**Work instructions**. Repeat all of the records word for word, but skip any picture.
::: Data for analysis :::
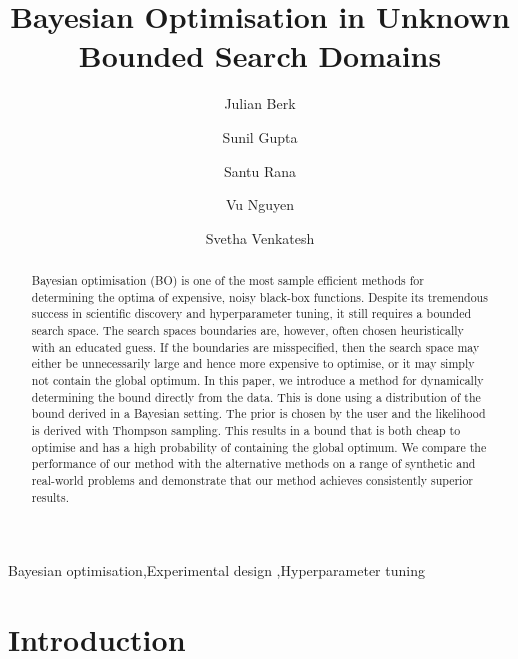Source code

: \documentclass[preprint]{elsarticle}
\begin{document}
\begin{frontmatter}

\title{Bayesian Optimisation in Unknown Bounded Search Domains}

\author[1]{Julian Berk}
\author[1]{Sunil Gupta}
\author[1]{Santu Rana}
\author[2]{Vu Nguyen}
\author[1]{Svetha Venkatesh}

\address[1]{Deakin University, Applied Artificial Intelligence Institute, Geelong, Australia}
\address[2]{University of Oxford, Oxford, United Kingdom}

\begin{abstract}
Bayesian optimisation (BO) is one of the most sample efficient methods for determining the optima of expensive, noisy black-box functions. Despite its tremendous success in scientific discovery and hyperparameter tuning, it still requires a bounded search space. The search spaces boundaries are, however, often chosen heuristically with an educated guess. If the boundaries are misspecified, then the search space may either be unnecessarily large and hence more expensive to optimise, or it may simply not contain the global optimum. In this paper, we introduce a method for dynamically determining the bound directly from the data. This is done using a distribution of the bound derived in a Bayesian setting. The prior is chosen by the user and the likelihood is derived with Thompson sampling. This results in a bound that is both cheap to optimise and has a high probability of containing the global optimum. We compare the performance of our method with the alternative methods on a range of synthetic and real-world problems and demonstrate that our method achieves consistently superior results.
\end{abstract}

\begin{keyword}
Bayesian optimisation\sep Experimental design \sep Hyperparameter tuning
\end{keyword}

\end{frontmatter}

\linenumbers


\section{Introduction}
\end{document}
:::
**Solved exercise**.
Source code

: \documentclass[preprint]{elsarticle}
\begin{document}
\begin{frontmatter}

\title{Bayesian Optimisation in Unknown Bounded Search Domains}

\author[1]{Julian Berk}
\author[1]{Sunil Gupta}
\author[1]{Santu Rana}
\author[2]{Vu Nguyen}
\author[1]{Svetha Venkatesh}

\address[1]{Deakin University, Applied Artificial Intelligence Institute, Geelong, Australia}
\address[2]{University of Oxford, Oxford, United Kingdom}

\begin{abstract}
Bayesian optimisation (BO) is one of the most sample efficient methods for determining the optima of expensive, noisy black-box functions. Despite its tremendous success in scientific discovery and hyperparameter tuning, it still requires a bounded search space. The search spaces boundaries are, however, often chosen heuristically with an educated guess. If the boundaries are misspecified, then the search space may either be unnecessarily large and hence more expensive to optimise, or it may simply not contain the global optimum. In this paper, we introduce a method for dynamically determining the bound directly from the data. This is done using a distribution of the bound derived in a Bayesian setting. The prior is chosen by the user and the likelihood is derived with Thompson sampling. This results in a bound that is both cheap to optimise and has a high probability of containing the global optimum. We compare the performance of our method with the alternative methods on a range of synthetic and real-world problems and demonstrate that our method achieves consistently superior results.
\end{abstract}

\begin{keyword}
Bayesian optimisation\sep Experimental design \sep Hyperparameter tuning
\end{keyword}

\end{frontmatter}

\linenumbers


\section{Introduction}
\end{document}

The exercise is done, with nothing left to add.